__What you need to do__. Provide the count of lines below where "vcomp" occurs, with no other output.

Stored data:
---*---

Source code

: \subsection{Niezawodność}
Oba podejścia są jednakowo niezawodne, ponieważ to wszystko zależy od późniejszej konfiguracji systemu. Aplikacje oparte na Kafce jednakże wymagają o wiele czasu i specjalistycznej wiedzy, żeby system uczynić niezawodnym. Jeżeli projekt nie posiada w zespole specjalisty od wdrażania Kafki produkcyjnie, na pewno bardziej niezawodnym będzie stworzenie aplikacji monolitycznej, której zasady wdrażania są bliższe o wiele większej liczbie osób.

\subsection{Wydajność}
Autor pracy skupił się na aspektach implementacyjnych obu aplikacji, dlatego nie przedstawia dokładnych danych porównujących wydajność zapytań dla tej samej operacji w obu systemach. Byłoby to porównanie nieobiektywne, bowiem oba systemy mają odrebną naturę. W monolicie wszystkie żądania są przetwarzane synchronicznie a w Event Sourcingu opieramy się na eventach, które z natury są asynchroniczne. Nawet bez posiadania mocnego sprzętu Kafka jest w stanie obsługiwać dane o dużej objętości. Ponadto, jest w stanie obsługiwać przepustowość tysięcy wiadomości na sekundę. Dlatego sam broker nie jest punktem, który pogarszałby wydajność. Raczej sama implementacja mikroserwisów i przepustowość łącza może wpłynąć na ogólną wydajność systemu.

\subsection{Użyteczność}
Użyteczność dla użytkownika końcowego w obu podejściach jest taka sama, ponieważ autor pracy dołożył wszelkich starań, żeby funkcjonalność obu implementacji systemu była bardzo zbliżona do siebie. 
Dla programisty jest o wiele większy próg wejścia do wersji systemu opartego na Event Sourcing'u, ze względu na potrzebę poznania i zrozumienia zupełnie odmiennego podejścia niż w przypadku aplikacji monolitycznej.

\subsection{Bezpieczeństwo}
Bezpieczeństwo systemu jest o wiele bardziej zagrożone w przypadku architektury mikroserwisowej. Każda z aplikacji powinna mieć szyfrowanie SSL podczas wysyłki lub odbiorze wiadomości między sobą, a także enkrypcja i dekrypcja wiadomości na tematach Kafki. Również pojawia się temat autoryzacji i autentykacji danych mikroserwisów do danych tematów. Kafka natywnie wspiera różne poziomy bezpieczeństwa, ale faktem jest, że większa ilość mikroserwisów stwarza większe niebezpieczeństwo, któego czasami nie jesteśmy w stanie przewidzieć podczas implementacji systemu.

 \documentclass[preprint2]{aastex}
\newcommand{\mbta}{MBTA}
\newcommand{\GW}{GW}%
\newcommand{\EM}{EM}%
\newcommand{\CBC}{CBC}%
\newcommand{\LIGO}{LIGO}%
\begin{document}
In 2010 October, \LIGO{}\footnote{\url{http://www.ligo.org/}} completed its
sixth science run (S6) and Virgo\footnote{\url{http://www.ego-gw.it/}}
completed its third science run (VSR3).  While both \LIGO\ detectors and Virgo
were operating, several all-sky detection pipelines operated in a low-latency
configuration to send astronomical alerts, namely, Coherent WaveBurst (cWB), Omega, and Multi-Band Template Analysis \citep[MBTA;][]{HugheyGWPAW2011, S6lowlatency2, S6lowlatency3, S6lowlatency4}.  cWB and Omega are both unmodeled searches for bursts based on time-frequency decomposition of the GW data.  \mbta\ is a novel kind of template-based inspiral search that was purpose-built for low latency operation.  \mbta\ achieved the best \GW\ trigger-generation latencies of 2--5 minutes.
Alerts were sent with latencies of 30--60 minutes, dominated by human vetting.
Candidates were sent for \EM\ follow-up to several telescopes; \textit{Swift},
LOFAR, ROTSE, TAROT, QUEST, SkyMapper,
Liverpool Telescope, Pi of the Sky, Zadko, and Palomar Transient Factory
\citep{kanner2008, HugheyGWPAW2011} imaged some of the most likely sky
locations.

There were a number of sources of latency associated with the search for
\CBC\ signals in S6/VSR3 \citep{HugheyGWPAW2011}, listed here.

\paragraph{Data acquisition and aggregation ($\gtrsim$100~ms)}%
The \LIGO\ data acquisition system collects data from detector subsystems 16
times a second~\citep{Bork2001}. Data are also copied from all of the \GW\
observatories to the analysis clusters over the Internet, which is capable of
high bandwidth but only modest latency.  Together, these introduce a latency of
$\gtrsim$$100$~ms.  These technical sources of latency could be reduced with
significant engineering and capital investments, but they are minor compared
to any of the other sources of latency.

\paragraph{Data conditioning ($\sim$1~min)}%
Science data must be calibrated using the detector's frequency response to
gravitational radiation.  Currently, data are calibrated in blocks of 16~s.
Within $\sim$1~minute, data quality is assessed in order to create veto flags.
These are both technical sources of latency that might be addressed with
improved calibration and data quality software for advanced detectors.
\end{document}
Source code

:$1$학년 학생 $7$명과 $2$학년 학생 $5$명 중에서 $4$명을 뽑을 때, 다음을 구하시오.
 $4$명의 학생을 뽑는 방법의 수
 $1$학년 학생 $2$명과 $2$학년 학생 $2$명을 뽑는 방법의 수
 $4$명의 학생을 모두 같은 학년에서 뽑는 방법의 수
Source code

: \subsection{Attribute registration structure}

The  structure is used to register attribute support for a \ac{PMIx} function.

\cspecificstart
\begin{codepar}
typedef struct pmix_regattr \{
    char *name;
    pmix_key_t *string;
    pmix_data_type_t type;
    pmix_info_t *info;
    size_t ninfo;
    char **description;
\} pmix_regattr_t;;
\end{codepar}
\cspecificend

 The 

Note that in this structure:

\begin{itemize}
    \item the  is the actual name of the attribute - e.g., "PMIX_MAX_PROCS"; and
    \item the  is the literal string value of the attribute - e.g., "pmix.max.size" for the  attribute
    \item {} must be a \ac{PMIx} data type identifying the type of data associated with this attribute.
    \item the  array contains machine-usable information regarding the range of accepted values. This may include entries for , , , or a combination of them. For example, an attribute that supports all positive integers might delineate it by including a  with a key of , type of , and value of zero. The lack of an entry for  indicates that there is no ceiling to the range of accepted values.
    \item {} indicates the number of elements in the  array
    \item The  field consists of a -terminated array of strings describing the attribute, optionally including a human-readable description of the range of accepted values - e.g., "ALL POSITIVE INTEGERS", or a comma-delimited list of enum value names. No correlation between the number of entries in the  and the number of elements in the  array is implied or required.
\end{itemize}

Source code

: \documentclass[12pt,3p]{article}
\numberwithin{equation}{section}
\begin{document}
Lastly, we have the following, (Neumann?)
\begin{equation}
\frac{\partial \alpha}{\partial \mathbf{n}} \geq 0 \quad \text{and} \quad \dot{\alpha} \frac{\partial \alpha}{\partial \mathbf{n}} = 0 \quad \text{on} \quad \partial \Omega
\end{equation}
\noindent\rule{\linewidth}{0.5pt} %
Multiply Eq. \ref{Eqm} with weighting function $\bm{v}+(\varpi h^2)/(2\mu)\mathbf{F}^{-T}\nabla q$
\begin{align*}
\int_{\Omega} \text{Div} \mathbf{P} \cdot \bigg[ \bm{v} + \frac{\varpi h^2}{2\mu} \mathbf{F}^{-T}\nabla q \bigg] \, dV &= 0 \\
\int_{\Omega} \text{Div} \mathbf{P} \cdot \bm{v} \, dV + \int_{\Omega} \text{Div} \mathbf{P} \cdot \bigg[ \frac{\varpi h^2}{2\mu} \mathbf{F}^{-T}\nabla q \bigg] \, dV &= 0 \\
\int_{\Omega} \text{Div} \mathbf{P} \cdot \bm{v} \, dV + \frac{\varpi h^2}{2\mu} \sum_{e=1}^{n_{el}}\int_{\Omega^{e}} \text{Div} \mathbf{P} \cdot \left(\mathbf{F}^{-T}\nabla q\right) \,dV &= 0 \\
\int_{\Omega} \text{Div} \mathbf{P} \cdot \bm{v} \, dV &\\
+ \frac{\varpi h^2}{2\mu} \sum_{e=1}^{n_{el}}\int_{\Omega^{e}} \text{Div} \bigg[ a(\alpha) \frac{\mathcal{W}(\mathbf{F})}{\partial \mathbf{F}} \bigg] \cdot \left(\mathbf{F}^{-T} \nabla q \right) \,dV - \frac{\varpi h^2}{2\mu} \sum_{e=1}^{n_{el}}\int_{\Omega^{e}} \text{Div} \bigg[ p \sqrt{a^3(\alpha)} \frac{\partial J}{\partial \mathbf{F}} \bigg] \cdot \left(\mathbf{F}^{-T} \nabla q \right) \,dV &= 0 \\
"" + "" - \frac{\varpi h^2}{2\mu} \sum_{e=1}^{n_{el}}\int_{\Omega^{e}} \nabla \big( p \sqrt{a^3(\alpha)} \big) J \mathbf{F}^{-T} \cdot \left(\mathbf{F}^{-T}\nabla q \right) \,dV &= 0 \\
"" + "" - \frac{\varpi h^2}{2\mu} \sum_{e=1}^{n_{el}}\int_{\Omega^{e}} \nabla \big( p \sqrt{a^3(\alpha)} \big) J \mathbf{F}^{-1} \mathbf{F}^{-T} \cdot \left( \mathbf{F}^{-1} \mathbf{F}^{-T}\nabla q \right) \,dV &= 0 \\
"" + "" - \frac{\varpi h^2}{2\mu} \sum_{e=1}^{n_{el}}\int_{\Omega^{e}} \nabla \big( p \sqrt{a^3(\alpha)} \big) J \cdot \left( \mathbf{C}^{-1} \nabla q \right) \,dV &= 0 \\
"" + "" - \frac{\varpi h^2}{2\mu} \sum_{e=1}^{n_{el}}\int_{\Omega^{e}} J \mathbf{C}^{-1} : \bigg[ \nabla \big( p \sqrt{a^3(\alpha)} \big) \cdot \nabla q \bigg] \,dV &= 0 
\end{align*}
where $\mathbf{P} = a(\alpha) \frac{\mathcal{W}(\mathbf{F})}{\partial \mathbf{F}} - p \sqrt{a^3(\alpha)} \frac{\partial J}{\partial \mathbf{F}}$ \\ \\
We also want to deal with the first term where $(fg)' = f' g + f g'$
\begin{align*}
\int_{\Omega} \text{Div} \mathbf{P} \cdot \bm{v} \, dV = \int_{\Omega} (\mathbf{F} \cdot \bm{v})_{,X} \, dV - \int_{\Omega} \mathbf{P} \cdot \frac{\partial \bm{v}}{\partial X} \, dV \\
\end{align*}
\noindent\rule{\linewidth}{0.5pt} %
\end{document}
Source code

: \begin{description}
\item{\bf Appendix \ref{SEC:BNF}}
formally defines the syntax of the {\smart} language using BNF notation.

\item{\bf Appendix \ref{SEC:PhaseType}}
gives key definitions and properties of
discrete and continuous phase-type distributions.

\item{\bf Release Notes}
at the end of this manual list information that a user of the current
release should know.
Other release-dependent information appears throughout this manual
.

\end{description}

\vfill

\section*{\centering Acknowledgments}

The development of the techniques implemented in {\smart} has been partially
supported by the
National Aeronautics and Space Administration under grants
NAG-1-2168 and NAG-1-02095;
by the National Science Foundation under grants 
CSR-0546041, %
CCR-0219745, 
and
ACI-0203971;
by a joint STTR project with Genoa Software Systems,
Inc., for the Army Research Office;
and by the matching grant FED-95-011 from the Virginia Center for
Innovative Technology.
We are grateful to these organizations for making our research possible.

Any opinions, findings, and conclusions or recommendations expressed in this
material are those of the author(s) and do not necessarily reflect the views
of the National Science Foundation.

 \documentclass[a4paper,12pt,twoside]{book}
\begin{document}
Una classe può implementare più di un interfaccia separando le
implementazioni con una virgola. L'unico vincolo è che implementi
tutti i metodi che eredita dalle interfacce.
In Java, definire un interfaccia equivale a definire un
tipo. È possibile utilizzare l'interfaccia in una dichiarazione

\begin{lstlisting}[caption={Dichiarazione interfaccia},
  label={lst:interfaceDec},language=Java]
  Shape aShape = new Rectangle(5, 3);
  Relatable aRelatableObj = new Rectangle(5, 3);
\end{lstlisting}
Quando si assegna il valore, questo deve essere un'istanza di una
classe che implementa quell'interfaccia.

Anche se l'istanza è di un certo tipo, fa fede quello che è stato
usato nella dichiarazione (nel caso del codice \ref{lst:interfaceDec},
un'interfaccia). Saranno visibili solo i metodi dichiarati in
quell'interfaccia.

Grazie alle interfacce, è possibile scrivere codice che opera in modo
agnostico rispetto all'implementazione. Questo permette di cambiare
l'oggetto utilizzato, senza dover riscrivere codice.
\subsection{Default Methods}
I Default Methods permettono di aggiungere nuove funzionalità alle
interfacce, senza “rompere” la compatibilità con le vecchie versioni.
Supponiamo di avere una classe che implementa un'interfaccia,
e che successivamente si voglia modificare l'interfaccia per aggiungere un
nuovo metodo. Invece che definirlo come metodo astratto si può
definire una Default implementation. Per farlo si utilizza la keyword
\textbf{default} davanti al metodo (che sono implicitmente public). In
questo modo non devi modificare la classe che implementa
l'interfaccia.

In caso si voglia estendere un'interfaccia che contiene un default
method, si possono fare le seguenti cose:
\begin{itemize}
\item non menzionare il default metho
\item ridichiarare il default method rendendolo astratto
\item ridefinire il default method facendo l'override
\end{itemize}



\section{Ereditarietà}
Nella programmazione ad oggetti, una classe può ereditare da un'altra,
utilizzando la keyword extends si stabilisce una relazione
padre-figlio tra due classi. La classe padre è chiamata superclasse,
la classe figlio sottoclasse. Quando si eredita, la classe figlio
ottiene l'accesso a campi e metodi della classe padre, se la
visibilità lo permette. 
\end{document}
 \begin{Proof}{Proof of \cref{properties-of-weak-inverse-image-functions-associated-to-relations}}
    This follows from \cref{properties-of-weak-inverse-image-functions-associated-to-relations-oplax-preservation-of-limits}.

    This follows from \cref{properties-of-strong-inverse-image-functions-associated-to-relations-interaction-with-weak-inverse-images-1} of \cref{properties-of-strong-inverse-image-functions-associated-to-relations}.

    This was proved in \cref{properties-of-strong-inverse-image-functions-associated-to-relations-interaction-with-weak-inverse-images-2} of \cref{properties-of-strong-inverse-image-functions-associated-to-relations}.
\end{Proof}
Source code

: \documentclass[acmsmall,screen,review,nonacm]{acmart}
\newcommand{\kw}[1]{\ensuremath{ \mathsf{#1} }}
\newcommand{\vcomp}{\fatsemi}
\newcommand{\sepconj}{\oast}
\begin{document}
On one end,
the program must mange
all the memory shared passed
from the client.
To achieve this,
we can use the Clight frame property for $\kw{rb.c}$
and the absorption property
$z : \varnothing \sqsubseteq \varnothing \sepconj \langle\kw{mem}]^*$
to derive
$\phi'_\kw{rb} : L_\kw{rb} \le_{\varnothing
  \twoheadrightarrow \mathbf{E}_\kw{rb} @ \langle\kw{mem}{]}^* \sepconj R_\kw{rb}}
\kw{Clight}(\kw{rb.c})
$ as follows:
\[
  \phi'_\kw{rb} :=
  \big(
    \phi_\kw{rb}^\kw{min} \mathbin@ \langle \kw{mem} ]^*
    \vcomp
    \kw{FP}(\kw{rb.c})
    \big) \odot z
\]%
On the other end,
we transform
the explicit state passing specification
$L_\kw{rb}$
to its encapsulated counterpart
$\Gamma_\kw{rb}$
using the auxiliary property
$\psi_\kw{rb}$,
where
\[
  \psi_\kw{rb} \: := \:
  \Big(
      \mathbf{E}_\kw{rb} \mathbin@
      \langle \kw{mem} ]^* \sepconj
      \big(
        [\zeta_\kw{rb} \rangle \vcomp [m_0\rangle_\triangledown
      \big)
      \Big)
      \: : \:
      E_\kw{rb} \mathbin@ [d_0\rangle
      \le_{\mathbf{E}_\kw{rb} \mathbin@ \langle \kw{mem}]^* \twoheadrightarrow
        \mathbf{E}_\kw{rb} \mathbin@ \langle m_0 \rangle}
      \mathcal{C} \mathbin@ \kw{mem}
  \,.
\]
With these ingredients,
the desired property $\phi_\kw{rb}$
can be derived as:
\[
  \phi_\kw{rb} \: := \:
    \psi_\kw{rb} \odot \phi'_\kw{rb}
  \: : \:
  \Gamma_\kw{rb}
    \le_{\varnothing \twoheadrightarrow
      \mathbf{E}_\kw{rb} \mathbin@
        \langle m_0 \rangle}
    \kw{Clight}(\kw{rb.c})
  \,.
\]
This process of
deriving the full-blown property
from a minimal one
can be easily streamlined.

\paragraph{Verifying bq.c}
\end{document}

---*---

__Response box__. 3